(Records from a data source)
# # # #
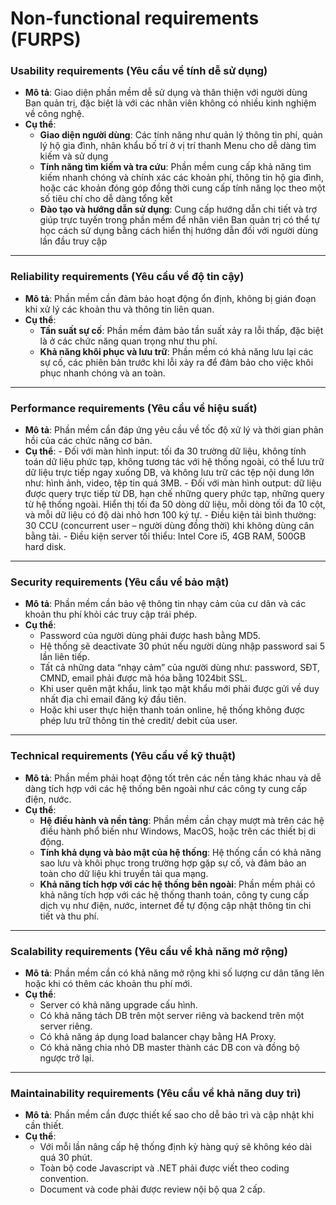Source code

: # Non-functional requirements (FURPS)

### **Usability requirements (Yêu cầu về tính dễ sử dụng)**

- **Mô tả**: Giao diện phần mềm dễ sử dụng và thân thiện với người dùng Ban quản trị, đặc biệt là với các nhân viên không có nhiều kinh nghiệm về công nghệ.
- **Cụ thể**:
  - **Giao diện người dùng**: Các tính năng như quản lý thông tin phí, quản lý hộ gia đình, nhân khẩu bố trí ở vị trí thanh Menu cho dễ dàng tìm kiếm và sử dụng
  - **Tính năng tìm kiếm và tra cứu**: Phần mềm cung cấp khả năng tìm kiếm nhanh chóng và chính xác các khoản phí, thông tin hộ gia đình, hoặc các khoản đóng góp đồng thời cung cấp tính năng lọc theo một số tiêu chí cho dễ dàng tổng kết
  - **Đào tạo và hướng dẫn sử dụng**: Cung cấp hướng dẫn chi tiết và trợ giúp trực tuyến trong phần mềm để nhân viên Ban quản trị có thể tự học cách sử dụng bằng cách hiển thị hướng dẫn đối với người dùng lần đầu truy cập

---

### **Reliability requirements (Yêu cầu về độ tin cậy)**

- **Mô tả**: Phần mềm cần đảm bảo hoạt động ổn định, không bị gián đoạn khi xử lý các khoản thu và thông tin liên quan.
- **Cụ thể**:
  - **Tần suất sự cố**: Phần mềm đảm bảo tần suất xảy ra lỗi thấp, đặc biệt là ở các chức năng quan trọng như thu phí.
  - **Khả năng khôi phục và lưu trữ**: Phần mềm có khả năng lưu lại các sự cố, các phiên bản trước khi lỗi xảy ra để đảm bảo cho việc khôi phục nhanh chóng và an toàn.

---

### **Performance requirements (Yêu cầu về hiệu suất)**

- **Mô tả**: Phần mềm cần đáp ứng yêu cầu về tốc độ xử lý và thời gian phản hồi của các chức năng cơ bản.
- **Cụ thể**: - Đối với màn hình input: tối đa 30 trường dữ liệu, không tính toán dữ liệu phức tạp, không tương tác với hệ thống ngoài, có thể lưu trữ dữ liệu trực tiếp ngay xuống DB, và không lưu trữ các tệp nội dung lớn như: hình ảnh, video, tệp tin quá 3MB. - Đối với màn hình output: dữ liệu được query trực tiếp từ DB, hạn chế những query phức tạp, những query từ hệ thống ngoài.
  Hiển thị tối đa 50 dòng dữ liệu, mỗi dòng tối đa 10 cột, và mỗi dữ liệu có độ dài nhỏ hơn 100 ký tự. - Điều kiện tải bình thường: 30 CCU (concurrent user – người dùng đồng thời) khi không dùng cân bằng tải. - Điều kiện server tối thiểu: Intel Core i5, 4GB RAM, 500GB hard disk.

---

### **Security requirements (Yêu cầu về bảo mật)**

- **Mô tả**: Phần mềm cần bảo vệ thông tin nhạy cảm của cư dân và các khoản thu phí khỏi các truy cập trái phép.
- **Cụ thể**:
  - Password của người dùng phải được hash bằng MD5.
  - Hệ thống sẽ deactivate 30 phút nếu người dùng nhập password sai 5 lần liên tiếp.
  - Tất cả những data “nhạy cảm” của người dùng như: password, SĐT, CMND, email phải được mã hóa bằng 1024bit SSL.
  - Khi user quên mật khẩu, link tạo mật khẩu mới phải được gửi về duy nhất địa chỉ email đăng ký đầu tiên.
  - Hoặc khi user thực hiện thanh toán online, hệ thống không được phép lưu trữ thông tin thẻ credit/ debit của user.

---

### **Technical requirements (Yêu cầu về kỹ thuật)**

- **Mô tả**: Phần mềm phải hoạt động tốt trên các nền tảng khác nhau và dễ dàng tích hợp với các hệ thống bên ngoài như các công ty cung cấp điện, nước.
- **Cụ thể**:
  - **Hệ điều hành và nền tảng**: Phần mềm cần chạy mượt mà trên các hệ điều hành phổ biến như Windows, MacOS, hoặc trên các thiết bị di động.
  - **Tính khả dụng và bảo mật của hệ thống**: Hệ thống cần có khả năng sao lưu và khôi phục trong trường hợp gặp sự cố, và đảm bảo an toàn cho dữ liệu khi truyền tải qua mạng.
  - **Khả năng tích hợp với các hệ thống bên ngoài**: Phần mềm phải có khả năng tích hợp với các hệ thống thanh toán, công ty cung cấp dịch vụ như điện, nước, internet để tự động cập nhật thông tin chi tiết và thu phí.

---

### **Scalability requirements (Yêu cầu về khả năng mở rộng)**

- **Mô tả**: Phần mềm cần có khả năng mở rộng khi số lượng cư dân tăng lên hoặc khi có thêm các khoản thu phí mới.
- **Cụ thể**:
  - Server có khả năng upgrade cấu hình.
  - Có khả năng tách DB trên một server riêng và backend trên một server riêng.
  - Có khả năng áp dụng load balancer chạy bằng HA Proxy.
  - Có khả năng chia nhỏ DB master thành các DB con và đồng bộ ngược trở lại.

---

### **Maintainability requirements (Yêu cầu về khả năng duy trì)**

- **Mô tả**: Phần mềm cần được thiết kế sao cho dễ bảo trì và cập nhật khi cần thiết.
- **Cụ thể**:
  - Với mỗi lần nâng cấp hệ thống định kỳ hàng quý sẽ không kéo dài quá 30 phút.
  - Toàn bộ code Javascript và .NET phải được viết theo coding convention.
  - Document và code phải được review nội bộ qua 2 cấp.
# # # #
> **WORK ITEM**:
The reply should hold the lines from the top of the records through the line containing "- **Giao diện", reproduced exactly, and no pictures.

> **REPLY**:
Source code

: # Non-functional requirements (FURPS)

### **Usability requirements (Yêu cầu về tính dễ sử dụng)**

- **Mô tả**: Giao diện phần mềm dễ sử dụng và thân thiện với người dùng Ban quản trị, đặc biệt là với các nhân viên không có nhiều kinh nghiệm về công nghệ.
- **Cụ thể**:
  - **Giao diện người dùng**: Các tính năng như quản lý thông tin phí, quản lý hộ gia đình, nhân khẩu bố trí ở vị trí thanh Menu cho dễ dàng tìm kiếm và sử dụng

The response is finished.